Saved entries:
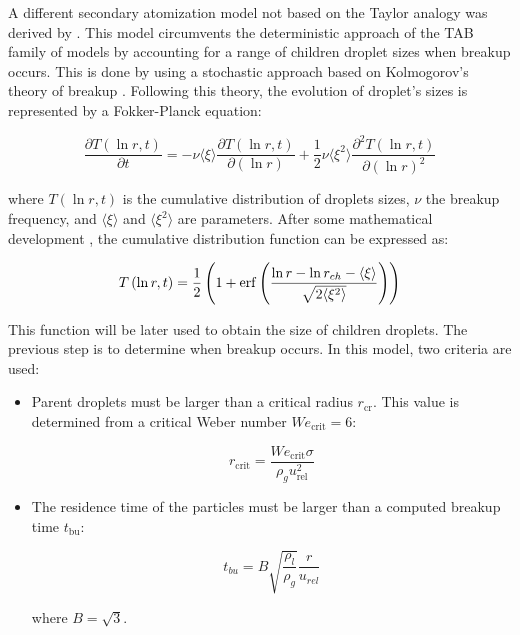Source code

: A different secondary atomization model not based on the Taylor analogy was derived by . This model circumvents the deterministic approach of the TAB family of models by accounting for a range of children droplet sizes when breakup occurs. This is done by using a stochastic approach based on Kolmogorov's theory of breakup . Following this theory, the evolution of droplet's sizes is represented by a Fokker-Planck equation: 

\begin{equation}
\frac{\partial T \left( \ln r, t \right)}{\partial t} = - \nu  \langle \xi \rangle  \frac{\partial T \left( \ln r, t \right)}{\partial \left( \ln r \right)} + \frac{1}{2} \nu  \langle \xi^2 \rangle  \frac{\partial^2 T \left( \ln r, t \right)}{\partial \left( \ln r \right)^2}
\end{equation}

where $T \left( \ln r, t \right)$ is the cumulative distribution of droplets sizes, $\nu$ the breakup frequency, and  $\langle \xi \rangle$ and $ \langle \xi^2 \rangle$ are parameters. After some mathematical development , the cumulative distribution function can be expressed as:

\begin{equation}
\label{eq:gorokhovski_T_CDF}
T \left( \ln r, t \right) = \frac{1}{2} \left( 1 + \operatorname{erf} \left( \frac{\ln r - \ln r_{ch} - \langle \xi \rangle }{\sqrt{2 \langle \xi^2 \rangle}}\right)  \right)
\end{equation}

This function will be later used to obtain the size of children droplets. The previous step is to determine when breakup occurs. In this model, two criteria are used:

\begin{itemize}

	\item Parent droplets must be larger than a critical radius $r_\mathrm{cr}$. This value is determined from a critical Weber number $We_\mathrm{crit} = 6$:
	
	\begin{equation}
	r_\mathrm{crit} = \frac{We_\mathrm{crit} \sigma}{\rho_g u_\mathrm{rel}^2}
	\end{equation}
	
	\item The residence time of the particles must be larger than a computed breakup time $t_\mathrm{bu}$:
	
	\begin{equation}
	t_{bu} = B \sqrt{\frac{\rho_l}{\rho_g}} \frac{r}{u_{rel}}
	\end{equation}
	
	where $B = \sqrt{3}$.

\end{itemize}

--

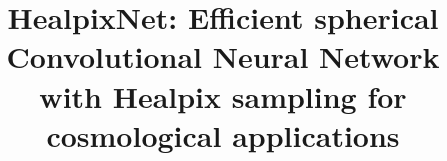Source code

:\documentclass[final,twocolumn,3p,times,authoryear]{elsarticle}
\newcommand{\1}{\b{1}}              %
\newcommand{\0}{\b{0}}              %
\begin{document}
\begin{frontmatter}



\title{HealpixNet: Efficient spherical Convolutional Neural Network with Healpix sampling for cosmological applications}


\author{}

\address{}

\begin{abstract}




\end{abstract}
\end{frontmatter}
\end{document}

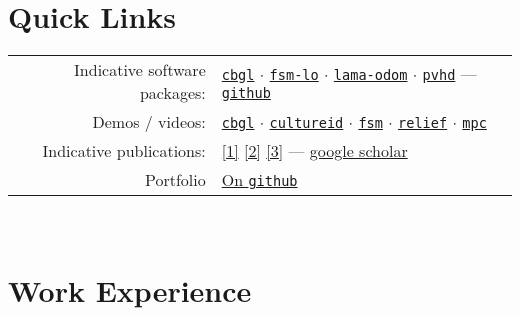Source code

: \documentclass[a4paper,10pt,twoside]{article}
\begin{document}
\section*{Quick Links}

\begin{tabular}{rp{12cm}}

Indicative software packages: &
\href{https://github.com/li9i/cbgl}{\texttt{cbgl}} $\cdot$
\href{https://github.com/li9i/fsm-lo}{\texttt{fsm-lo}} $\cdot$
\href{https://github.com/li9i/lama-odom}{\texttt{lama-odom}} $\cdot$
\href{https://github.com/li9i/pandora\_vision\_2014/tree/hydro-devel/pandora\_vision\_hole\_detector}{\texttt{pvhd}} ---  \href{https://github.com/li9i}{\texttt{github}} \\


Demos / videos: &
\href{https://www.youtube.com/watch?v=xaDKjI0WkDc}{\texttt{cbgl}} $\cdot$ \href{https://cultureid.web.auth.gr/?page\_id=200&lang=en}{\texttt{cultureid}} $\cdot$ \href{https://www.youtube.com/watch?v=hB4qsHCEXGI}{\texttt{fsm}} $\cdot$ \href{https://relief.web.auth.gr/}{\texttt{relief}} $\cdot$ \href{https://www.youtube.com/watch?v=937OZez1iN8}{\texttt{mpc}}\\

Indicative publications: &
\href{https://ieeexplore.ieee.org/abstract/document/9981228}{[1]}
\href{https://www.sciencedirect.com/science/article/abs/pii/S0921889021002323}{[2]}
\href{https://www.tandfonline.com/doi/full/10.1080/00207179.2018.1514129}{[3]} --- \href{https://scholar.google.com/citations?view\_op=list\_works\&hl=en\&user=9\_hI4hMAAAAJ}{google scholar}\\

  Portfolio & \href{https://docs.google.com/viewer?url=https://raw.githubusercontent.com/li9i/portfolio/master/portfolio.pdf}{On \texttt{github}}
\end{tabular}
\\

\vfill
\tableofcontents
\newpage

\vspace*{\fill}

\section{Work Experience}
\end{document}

To do: Would you please copy all lines in the data that contain the word "larger"?

Your response:
	\item Parent droplets must be larger than a critical radius $r_\mathrm{cr}$. This value is determined from a critical Weber number $We_\mathrm{crit} = 6$:
	\item The residence time of the particles must be larger than a computed breakup time $t_\mathrm{bu}$:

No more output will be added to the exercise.